**INSTRUCTIONS TO FOLLOW**
Lines with the word "first": copy all of them from the entries below.

###

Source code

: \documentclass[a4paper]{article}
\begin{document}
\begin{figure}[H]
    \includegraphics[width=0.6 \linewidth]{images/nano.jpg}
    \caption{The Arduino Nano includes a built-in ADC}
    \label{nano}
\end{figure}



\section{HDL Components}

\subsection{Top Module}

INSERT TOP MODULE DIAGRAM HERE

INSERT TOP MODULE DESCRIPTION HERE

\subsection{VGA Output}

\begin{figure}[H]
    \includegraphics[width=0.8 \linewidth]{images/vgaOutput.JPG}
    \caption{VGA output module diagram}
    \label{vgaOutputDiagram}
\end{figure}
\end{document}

###

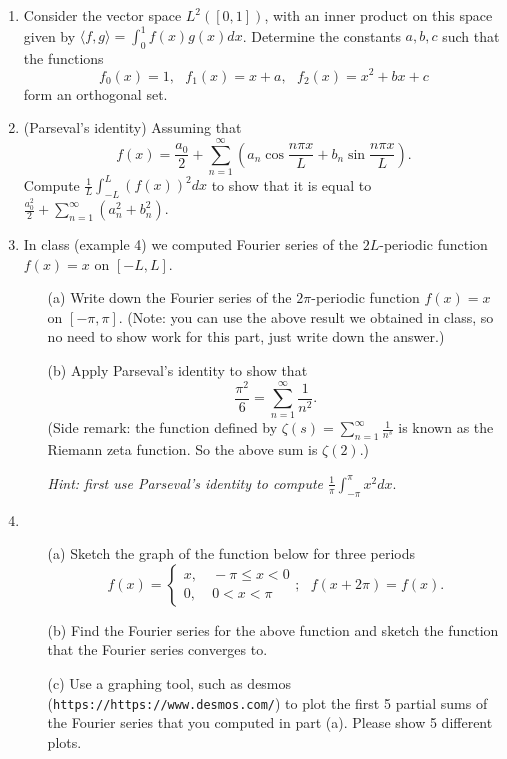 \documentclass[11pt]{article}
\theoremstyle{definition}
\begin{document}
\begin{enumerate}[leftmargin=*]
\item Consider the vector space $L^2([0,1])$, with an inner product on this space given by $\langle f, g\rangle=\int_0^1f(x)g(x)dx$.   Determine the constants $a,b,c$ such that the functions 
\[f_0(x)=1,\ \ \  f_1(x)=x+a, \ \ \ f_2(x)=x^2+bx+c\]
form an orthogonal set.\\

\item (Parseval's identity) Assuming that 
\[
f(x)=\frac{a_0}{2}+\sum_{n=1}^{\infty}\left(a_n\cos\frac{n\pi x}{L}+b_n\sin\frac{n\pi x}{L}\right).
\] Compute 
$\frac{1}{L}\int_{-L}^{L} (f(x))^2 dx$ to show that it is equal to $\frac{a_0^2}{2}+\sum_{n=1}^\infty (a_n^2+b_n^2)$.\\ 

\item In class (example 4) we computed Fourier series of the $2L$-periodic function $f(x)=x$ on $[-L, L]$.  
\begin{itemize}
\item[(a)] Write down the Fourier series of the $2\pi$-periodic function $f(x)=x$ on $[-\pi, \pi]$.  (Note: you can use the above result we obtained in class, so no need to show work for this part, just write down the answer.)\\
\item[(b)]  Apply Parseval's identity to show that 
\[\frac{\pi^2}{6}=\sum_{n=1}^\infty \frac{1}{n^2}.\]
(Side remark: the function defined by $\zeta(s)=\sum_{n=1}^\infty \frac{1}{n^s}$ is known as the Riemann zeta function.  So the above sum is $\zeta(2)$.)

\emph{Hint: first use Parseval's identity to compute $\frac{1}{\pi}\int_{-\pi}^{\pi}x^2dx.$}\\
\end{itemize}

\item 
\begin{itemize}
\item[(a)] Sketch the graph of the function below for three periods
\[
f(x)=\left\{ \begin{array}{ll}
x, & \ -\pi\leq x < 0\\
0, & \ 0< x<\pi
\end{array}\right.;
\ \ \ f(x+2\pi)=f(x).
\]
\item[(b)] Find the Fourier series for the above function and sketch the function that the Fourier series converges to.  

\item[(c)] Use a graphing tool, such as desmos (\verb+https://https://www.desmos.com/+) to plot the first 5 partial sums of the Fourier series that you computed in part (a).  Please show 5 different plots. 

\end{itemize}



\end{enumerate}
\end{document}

###

**EXERCISE SOLUTION**
\emph{Hint: first use Parseval's identity to compute $\frac{1}{\pi}\int_{-\pi}^{\pi}x^2dx.$}\\
\item[(c)] Use a graphing tool, such as desmos (\verb+https://https://www.desmos.com/+) to plot the first 5 partial sums of the Fourier series that you computed in part (a).  Please show 5 different plots. 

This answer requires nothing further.